The user may then select one of these options, or go back with the left arrow. Search results will vary based on the locally installed database.

After drilling down to a specific resource, HyTelnet will display a connect page. The hostname, IP address and contact address are for example purposes only, and may not necessarily connect to anything functional (although this is a real entry in HyTelnet's last released database).

                   University of California (MELVYL)

 telnet melvyl.ucop.edu or 192.35.222.222
 When asked for terminal type, enter VT100 or HELP for other options
 Press RETURN when prompted to

 To exit, type END

 Contact:

 preferred address: MELVYL System User Services melvyl@dla.ucop.edu

At this point, the user could select the "telnet" portion and attempt to connect to the remote host over Telnet. Instructions for using the resource are given. Additional instructions for general types of library and research systems were also given in HyTelnet, such as this one for INNOPAC, a common library electronic card cataloguing database:

                             Using INNOPAC

 INNOPAC is very easy to use. Just press the letter or number next to the
 item that you want. There is no need to press the ENTER or RETURN key
 when choosing one of the menu options. For example:

 Title searches: To search for a particular title, select T on
                     the main menu.

 Author searches: To search for a particular author, select A on
                     the main menu.

 Subject searches: To search for a particular subject, select S
                     on the main menu.

 Keyword searches: Either "k" or "w" (varies from system to system) as
                     listed on the menu.

 Other search options: Different INNOPAC libraries have added additional
                     search options, such as Medical Subject Headings,
                     Call Number, SuDocs numbers, Reserve Lists, etc.

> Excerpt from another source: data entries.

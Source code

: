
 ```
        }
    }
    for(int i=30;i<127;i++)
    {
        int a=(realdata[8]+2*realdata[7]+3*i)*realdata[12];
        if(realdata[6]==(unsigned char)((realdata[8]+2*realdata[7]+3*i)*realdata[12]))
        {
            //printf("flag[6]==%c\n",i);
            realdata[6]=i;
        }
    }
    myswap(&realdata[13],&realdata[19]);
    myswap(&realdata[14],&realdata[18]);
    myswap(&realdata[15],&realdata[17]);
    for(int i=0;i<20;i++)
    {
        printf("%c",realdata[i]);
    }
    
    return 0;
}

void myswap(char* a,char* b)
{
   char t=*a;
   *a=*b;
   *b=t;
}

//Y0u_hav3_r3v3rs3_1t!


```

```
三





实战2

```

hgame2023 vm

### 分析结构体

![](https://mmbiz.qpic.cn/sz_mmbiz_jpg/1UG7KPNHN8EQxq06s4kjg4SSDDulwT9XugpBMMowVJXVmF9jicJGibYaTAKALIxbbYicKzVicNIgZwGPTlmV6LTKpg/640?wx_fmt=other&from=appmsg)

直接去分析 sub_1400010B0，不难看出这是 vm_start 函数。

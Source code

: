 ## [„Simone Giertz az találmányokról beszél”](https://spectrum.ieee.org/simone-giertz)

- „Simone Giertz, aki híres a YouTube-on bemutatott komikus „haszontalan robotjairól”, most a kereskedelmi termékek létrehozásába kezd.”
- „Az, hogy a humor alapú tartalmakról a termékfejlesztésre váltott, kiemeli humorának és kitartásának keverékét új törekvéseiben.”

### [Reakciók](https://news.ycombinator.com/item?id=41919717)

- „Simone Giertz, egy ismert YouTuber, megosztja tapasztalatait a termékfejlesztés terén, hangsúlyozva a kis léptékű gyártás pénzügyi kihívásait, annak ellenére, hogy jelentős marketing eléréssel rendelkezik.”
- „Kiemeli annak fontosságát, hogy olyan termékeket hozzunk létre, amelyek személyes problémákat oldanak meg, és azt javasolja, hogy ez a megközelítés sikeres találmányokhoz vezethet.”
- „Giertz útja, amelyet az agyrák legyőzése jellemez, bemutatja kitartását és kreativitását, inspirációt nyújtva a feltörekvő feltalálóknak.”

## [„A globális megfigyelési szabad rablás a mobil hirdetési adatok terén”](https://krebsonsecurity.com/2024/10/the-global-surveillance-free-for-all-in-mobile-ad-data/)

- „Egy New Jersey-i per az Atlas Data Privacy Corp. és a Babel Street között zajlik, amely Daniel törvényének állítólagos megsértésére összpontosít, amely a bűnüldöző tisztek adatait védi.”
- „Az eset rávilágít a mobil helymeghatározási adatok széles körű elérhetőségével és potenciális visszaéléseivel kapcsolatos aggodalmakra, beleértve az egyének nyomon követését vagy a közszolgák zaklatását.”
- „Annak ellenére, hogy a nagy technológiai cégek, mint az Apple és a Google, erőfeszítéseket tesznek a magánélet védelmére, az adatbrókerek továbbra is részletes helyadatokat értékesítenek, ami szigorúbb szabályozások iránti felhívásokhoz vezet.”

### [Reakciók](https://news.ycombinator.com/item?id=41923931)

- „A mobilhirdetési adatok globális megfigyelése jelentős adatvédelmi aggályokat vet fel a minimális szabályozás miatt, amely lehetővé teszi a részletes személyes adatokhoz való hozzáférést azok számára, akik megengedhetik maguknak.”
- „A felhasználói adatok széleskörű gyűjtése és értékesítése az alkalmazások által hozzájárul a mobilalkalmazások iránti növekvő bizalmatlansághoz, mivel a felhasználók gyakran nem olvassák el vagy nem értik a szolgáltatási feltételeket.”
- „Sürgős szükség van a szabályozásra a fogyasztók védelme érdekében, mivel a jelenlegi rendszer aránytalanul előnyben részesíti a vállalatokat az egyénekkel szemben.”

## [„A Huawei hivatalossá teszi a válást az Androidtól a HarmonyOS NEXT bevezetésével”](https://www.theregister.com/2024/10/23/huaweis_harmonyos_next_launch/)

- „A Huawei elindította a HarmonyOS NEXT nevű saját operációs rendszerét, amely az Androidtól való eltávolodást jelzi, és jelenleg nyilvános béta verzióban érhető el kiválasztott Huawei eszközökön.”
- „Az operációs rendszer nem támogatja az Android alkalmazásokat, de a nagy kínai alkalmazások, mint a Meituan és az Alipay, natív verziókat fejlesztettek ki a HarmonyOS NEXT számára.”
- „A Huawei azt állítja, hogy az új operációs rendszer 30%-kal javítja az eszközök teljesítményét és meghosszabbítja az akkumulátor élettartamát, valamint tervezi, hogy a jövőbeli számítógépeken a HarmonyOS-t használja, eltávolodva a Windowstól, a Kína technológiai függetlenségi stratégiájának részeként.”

 Popular options available when looking at any one record include:
         S > Show items with the SAME SUBJECT
         Z > Show items nearby on the shelf

The regular updates not only updated the list of resources, but also the help files in addition.

==Modern implementations==

The HyTelnet client is no longer maintained, but there are several web-based re-creations available.
- HYTELNET on the World Wide Web is the official implementation by default, as it is Peter Scott (the original author)'s own work at his Northern Lights Internet site. This is a simple reconstruction of the HyTelnet database, converted into flat HTML files suitable for any Web browser. There is also a simple search facility.
- The Floodgap Hytelnet-HTTP Museum Gateway is a variation that attempts to mimic the look and feel of HyTelnet in a web browser, using non-proportional fonts and a similar navigational style (although now point-and-click because it is running in a browser). It enhances the experience slightly with JavaScript, although it offers versions for older browsers and an "ultra-classic" view to best simulate the old interface. It also has a simple search facility. Unlike the original HyTelnet, this implementation will attempt to verify remote hosts, and will also present possible Web-based alternatives to their databases.